Exercise objective. Set the whole listing down again, word for word, with no pictures.
==== Record excerpts
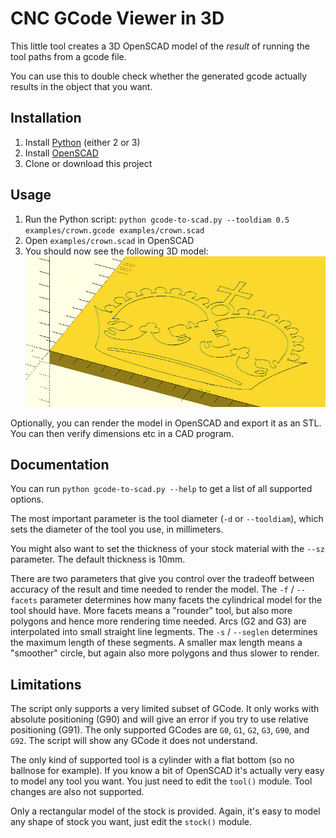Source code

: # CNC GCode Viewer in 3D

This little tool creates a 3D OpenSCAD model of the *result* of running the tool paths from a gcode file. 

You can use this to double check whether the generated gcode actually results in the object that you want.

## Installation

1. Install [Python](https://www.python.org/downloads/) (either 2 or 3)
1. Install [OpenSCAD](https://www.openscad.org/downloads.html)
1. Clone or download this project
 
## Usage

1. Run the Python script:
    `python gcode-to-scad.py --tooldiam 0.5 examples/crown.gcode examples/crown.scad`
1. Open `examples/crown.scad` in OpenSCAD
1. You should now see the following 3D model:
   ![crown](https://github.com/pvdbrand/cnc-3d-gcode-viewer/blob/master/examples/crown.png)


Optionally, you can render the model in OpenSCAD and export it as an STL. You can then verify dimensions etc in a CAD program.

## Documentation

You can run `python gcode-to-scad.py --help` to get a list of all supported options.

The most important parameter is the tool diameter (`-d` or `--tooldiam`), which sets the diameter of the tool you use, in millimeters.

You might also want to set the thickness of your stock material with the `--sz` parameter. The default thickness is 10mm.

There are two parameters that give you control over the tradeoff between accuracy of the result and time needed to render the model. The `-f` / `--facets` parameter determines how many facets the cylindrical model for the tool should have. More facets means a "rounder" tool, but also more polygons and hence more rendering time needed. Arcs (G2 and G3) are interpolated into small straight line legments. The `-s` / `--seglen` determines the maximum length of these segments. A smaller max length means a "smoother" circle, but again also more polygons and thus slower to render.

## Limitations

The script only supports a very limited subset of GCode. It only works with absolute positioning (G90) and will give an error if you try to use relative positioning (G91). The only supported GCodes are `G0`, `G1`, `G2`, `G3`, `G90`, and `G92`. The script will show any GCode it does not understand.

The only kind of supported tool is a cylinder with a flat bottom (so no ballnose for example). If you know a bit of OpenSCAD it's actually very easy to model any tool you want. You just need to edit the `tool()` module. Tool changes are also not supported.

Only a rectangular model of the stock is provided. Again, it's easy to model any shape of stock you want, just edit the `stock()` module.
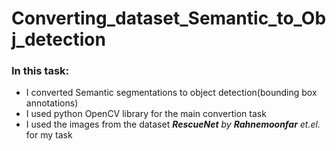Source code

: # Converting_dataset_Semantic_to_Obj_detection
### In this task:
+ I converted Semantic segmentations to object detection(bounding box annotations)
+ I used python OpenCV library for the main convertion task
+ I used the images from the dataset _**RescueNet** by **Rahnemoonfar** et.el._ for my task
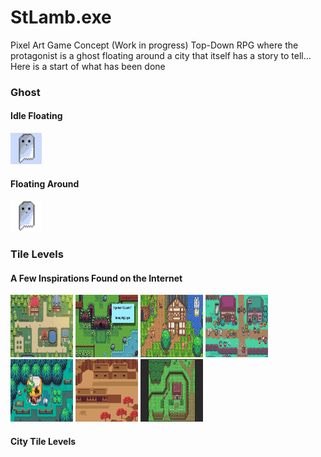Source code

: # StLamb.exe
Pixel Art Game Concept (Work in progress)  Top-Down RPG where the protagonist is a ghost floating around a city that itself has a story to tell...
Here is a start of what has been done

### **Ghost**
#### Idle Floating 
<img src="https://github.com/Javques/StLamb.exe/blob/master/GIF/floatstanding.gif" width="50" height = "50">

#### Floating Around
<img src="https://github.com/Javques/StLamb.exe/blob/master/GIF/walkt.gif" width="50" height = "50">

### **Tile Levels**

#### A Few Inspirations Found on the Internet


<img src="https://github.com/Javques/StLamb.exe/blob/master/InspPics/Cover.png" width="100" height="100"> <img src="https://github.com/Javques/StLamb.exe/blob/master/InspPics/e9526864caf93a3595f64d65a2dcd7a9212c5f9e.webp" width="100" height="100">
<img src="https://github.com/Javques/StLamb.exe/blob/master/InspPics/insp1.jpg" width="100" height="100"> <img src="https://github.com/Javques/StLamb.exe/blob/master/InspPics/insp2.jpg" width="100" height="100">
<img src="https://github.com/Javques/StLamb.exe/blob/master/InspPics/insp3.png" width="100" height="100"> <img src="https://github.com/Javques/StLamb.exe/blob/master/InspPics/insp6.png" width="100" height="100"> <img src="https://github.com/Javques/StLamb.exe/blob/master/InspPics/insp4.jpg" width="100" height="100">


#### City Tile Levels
========
Exercise response.
Source code

: # CNC GCode Viewer in 3D

This little tool creates a 3D OpenSCAD model of the *result* of running the tool paths from a gcode file. 

You can use this to double check whether the generated gcode actually results in the object that you want.

## Installation

1. Install [Python](https://www.python.org/downloads/) (either 2 or 3)
1. Install [OpenSCAD](https://www.openscad.org/downloads.html)
1. Clone or download this project
 
## Usage

1. Run the Python script:
    `python gcode-to-scad.py --tooldiam 0.5 examples/crown.gcode examples/crown.scad`
1. Open `examples/crown.scad` in OpenSCAD
1. You should now see the following 3D model:
   ![crown](https://github.com/pvdbrand/cnc-3d-gcode-viewer/blob/master/examples/crown.png)


Optionally, you can render the model in OpenSCAD and export it as an STL. You can then verify dimensions etc in a CAD program.

## Documentation

You can run `python gcode-to-scad.py --help` to get a list of all supported options.

The most important parameter is the tool diameter (`-d` or `--tooldiam`), which sets the diameter of the tool you use, in millimeters.

You might also want to set the thickness of your stock material with the `--sz` parameter. The default thickness is 10mm.

There are two parameters that give you control over the tradeoff between accuracy of the result and time needed to render the model. The `-f` / `--facets` parameter determines how many facets the cylindrical model for the tool should have. More facets means a "rounder" tool, but also more polygons and hence more rendering time needed. Arcs (G2 and G3) are interpolated into small straight line legments. The `-s` / `--seglen` determines the maximum length of these segments. A smaller max length means a "smoother" circle, but again also more polygons and thus slower to render.

## Limitations

The script only supports a very limited subset of GCode. It only works with absolute positioning (G90) and will give an error if you try to use relative positioning (G91). The only supported GCodes are `G0`, `G1`, `G2`, `G3`, `G90`, and `G92`. The script will show any GCode it does not understand.

The only kind of supported tool is a cylinder with a flat bottom (so no ballnose for example). If you know a bit of OpenSCAD it's actually very easy to model any tool you want. You just need to edit the `tool()` module. Tool changes are also not supported.

Only a rectangular model of the stock is provided. Again, it's easy to model any shape of stock you want, just edit the `stock()` module.
Source code

: # Converting_dataset_Semantic_to_Obj_detection
### In this task:
+ I converted Semantic segmentations to object detection(bounding box annotations)
+ I used python OpenCV library for the main convertion task
+ I used the images from the dataset _**RescueNet** by **Rahnemoonfar** et.el._ for my task
Source code

: # StLamb.exe
Pixel Art Game Concept (Work in progress)  Top-Down RPG where the protagonist is a ghost floating around a city that itself has a story to tell...
Here is a start of what has been done

### **Ghost**
#### Idle Floating 
<img src="https://github.com/Javques/StLamb.exe/blob/master/GIF/floatstanding.gif" width="50" height = "50">

#### Floating Around
<img src="https://github.com/Javques/StLamb.exe/blob/master/GIF/walkt.gif" width="50" height = "50">

### **Tile Levels**

#### A Few Inspirations Found on the Internet


<img src="https://github.com/Javques/StLamb.exe/blob/master/InspPics/Cover.png" width="100" height="100"> <img src="https://github.com/Javques/StLamb.exe/blob/master/InspPics/e9526864caf93a3595f64d65a2dcd7a9212c5f9e.webp" width="100" height="100">
<img src="https://github.com/Javques/StLamb.exe/blob/master/InspPics/insp1.jpg" width="100" height="100"> <img src="https://github.com/Javques/StLamb.exe/blob/master/InspPics/insp2.jpg" width="100" height="100">
<img src="https://github.com/Javques/StLamb.exe/blob/master/InspPics/insp3.png" width="100" height="100"> <img src="https://github.com/Javques/StLamb.exe/blob/master/InspPics/insp6.png" width="100" height="100"> <img src="https://github.com/Javques/StLamb.exe/blob/master/InspPics/insp4.jpg" width="100" height="100">


#### City Tile Levels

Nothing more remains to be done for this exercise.